### Supplied material
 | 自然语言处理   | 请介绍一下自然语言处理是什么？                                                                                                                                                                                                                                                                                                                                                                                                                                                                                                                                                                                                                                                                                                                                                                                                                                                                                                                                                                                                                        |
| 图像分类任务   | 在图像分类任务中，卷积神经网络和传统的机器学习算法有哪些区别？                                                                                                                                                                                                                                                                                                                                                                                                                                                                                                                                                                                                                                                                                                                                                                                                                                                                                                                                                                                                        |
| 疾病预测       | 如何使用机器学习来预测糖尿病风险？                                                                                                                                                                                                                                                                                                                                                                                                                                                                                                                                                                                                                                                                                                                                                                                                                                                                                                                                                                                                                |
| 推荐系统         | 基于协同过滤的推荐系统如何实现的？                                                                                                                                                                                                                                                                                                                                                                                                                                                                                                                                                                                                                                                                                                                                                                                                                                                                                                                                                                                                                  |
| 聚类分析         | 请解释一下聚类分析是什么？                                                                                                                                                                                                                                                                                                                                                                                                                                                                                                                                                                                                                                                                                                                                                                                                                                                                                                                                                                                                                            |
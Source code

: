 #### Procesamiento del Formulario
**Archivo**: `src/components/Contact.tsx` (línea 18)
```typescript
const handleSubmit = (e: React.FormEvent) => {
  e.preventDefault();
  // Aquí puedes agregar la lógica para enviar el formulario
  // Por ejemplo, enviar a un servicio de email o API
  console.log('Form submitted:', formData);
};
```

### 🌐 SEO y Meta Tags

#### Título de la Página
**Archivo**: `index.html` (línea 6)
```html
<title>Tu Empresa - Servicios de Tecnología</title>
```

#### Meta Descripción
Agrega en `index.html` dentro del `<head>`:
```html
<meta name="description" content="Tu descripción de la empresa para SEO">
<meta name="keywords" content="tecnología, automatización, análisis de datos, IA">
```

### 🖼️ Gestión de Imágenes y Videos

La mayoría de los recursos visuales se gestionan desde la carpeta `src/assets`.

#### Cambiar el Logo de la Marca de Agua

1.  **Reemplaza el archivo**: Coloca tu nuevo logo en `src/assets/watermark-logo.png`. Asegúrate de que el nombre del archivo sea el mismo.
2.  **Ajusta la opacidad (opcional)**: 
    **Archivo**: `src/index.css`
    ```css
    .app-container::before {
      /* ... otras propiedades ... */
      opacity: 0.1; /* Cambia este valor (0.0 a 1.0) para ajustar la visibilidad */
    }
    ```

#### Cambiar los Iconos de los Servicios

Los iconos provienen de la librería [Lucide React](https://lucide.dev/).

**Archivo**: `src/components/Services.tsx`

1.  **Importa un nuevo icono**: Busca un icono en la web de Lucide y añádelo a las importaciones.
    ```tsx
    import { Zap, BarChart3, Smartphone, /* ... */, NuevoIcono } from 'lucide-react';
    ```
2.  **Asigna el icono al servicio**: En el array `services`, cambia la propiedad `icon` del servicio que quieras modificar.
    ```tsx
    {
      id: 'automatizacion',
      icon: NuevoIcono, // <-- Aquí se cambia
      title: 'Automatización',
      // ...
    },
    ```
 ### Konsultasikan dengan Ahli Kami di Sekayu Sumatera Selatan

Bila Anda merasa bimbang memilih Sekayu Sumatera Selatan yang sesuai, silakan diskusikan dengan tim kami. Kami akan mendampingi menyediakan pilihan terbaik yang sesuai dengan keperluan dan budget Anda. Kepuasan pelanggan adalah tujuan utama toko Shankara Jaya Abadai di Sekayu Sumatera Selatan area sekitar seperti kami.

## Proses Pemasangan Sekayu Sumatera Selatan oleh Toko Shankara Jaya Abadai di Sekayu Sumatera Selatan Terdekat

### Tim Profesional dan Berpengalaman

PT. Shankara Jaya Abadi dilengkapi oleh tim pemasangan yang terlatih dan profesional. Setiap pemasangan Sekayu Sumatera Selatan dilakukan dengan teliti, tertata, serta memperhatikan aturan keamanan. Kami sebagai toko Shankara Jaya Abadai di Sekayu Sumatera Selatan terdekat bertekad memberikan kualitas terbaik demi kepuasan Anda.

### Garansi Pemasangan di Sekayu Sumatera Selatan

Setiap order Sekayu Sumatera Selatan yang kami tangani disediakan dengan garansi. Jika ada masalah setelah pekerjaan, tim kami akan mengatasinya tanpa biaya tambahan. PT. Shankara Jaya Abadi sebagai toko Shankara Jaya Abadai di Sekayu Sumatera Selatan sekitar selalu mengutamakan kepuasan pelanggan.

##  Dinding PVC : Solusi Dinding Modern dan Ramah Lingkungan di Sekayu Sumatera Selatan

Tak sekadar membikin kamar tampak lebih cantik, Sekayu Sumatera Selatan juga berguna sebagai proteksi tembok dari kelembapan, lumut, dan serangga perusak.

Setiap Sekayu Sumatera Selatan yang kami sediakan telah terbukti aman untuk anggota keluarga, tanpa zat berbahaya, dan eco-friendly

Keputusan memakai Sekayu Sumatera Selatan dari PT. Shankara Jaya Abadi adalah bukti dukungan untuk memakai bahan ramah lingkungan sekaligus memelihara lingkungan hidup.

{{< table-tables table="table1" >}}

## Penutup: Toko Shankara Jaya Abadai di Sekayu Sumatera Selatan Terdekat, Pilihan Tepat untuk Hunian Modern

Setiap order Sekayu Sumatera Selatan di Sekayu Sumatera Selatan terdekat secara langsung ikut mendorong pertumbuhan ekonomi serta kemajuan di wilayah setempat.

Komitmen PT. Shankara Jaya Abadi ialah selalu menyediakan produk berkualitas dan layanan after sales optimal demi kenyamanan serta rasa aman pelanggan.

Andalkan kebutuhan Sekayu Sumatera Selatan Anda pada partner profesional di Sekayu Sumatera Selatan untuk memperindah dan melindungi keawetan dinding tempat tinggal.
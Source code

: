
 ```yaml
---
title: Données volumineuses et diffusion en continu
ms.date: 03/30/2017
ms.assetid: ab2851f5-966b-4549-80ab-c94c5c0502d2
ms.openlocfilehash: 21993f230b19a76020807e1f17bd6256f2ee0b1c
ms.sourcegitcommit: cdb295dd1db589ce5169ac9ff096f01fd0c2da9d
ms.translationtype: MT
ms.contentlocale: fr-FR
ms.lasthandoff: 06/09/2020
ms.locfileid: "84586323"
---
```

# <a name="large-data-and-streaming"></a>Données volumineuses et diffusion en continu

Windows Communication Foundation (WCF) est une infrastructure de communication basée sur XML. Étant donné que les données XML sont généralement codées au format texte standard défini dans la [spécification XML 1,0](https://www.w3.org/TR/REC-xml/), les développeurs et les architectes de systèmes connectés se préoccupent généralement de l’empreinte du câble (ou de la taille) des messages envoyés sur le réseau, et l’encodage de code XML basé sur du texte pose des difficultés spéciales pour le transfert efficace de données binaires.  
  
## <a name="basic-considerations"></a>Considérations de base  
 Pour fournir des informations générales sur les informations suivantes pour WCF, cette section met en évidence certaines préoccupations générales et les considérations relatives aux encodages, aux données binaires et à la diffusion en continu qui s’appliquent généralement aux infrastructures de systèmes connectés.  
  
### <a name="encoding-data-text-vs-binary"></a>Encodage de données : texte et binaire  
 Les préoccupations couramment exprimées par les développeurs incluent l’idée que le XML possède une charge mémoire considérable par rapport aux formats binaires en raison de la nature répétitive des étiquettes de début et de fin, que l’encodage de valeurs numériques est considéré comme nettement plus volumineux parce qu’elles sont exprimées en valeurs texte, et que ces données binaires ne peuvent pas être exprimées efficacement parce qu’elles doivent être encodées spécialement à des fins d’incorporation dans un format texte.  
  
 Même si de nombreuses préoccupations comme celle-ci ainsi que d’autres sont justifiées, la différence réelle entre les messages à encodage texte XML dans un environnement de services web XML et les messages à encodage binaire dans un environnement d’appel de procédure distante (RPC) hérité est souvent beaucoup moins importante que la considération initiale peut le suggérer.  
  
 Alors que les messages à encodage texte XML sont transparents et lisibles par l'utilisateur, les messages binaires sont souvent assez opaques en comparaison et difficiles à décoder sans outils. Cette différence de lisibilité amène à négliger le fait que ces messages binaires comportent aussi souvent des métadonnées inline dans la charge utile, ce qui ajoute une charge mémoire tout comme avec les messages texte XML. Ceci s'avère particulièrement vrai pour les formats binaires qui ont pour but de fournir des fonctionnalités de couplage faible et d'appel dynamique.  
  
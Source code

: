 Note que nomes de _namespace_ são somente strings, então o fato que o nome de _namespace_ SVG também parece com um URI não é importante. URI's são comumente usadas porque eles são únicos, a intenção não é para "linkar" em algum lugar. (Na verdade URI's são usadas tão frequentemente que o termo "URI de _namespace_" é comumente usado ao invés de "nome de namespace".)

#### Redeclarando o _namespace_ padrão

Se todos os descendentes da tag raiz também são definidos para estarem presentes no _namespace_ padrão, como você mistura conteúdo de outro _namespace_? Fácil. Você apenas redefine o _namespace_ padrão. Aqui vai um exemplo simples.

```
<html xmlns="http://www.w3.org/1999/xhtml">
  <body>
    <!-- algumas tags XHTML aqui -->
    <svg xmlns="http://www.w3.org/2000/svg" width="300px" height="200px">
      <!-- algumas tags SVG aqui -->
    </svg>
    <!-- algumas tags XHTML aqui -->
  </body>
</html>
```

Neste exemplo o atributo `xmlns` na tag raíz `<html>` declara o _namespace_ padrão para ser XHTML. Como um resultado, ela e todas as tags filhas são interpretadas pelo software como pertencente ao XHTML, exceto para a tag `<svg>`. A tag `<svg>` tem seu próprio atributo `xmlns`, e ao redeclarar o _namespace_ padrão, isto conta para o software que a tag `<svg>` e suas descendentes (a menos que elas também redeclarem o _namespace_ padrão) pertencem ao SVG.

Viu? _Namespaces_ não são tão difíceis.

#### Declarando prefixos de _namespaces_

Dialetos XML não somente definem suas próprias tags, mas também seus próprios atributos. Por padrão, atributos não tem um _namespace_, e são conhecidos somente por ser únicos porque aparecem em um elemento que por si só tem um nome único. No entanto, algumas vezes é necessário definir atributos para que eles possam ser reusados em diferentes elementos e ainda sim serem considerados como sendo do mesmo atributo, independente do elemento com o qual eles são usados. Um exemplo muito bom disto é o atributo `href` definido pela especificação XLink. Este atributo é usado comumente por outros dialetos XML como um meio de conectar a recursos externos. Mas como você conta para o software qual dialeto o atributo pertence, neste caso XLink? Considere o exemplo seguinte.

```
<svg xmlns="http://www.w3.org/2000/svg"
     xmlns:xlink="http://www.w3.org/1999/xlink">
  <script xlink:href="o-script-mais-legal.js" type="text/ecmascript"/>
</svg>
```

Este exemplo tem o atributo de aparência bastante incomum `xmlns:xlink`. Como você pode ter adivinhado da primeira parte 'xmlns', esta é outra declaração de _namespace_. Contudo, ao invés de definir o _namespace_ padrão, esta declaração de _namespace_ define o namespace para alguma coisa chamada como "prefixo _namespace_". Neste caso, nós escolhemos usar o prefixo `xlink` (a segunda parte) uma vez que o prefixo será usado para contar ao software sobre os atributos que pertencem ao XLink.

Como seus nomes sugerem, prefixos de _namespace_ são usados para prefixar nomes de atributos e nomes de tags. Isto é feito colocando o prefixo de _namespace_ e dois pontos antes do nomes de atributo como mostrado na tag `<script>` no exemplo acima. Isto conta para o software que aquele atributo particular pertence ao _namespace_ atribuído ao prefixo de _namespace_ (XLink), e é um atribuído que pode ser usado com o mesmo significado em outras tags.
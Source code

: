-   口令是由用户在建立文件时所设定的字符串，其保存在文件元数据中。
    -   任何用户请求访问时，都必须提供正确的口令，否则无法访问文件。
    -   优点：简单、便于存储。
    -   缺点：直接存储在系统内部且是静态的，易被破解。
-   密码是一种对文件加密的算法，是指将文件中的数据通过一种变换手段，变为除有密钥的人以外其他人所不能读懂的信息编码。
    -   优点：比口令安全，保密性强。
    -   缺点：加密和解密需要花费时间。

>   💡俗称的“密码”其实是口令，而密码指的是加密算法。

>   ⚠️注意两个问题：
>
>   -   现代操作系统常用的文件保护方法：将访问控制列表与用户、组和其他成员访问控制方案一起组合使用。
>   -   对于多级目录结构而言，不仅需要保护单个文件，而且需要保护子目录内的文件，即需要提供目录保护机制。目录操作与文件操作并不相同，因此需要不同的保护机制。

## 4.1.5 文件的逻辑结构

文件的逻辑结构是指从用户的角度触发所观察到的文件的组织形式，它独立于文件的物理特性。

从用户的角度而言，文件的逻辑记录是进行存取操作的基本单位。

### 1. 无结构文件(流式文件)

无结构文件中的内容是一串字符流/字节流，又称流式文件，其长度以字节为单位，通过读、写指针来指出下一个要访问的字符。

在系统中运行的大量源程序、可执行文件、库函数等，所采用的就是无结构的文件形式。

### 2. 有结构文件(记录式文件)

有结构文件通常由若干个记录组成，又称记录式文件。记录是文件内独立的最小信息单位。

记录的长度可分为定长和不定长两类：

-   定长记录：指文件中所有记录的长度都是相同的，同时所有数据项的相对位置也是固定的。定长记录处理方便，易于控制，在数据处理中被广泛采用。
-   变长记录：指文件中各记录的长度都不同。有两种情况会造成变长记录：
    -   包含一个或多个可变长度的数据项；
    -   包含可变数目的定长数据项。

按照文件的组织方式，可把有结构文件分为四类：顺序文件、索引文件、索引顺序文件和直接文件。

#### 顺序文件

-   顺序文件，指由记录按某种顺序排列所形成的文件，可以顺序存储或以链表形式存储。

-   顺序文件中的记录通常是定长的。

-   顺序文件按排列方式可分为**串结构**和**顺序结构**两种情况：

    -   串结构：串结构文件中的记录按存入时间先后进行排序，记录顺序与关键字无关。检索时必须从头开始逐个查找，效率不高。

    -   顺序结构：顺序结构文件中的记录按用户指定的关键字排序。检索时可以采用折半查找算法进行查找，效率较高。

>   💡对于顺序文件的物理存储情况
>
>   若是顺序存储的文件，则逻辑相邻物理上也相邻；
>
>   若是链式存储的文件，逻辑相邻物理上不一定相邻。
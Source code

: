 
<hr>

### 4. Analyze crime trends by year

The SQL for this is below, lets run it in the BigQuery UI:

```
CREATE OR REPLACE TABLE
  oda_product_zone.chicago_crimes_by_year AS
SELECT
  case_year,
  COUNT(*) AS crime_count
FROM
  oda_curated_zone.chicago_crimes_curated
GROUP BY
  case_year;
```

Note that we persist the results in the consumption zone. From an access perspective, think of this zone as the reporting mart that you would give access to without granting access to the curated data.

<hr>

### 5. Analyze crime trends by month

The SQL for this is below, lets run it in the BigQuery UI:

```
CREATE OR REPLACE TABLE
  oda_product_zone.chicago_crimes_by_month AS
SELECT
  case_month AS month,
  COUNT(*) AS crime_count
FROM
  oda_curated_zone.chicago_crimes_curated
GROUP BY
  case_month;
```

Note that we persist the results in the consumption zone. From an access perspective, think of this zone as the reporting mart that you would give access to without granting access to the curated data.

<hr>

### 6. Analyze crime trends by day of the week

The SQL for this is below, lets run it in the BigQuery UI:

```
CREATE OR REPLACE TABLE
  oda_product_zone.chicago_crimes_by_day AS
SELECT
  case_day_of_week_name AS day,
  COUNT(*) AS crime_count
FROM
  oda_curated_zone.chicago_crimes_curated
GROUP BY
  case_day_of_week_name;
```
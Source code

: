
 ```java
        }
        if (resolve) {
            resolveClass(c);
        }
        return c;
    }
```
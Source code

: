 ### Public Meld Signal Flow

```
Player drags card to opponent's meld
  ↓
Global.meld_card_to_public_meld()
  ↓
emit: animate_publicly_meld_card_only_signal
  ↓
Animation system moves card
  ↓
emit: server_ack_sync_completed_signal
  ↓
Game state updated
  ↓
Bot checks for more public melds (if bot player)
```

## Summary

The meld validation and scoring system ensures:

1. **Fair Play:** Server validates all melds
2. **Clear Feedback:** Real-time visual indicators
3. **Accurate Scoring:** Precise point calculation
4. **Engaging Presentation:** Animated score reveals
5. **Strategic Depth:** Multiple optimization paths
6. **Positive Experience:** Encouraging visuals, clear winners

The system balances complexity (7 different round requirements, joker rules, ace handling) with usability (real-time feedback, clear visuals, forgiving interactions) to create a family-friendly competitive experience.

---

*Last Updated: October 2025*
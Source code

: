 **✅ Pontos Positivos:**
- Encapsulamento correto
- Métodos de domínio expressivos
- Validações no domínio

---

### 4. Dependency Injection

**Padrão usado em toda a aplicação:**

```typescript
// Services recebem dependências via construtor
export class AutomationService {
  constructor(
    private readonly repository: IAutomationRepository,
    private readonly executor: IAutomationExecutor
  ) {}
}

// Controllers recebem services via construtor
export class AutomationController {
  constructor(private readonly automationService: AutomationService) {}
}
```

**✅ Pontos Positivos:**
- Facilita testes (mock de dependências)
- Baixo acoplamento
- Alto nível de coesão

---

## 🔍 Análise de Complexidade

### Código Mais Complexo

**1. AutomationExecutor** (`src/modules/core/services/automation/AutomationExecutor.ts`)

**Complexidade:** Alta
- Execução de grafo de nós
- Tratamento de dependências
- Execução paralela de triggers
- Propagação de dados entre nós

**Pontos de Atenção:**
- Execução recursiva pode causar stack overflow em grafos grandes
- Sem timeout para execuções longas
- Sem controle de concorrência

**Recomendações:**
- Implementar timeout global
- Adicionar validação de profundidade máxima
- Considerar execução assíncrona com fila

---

### Exercise
The answer consists of the line holding "- Tratamento de dependências" and every line after it up to the end of the records, word for word.

### Exercise response
- Tratamento de dependências
- Execução paralela de triggers
- Propagação de dados entre nós

**Pontos de Atenção:**
- Execução recursiva pode causar stack overflow em grafos grandes
- Sem timeout para execuções longas
- Sem controle de concorrência

**Recomendações:**
- Implementar timeout global
- Adicionar validação de profundidade máxima
- Considerar execução assíncrona com fila

---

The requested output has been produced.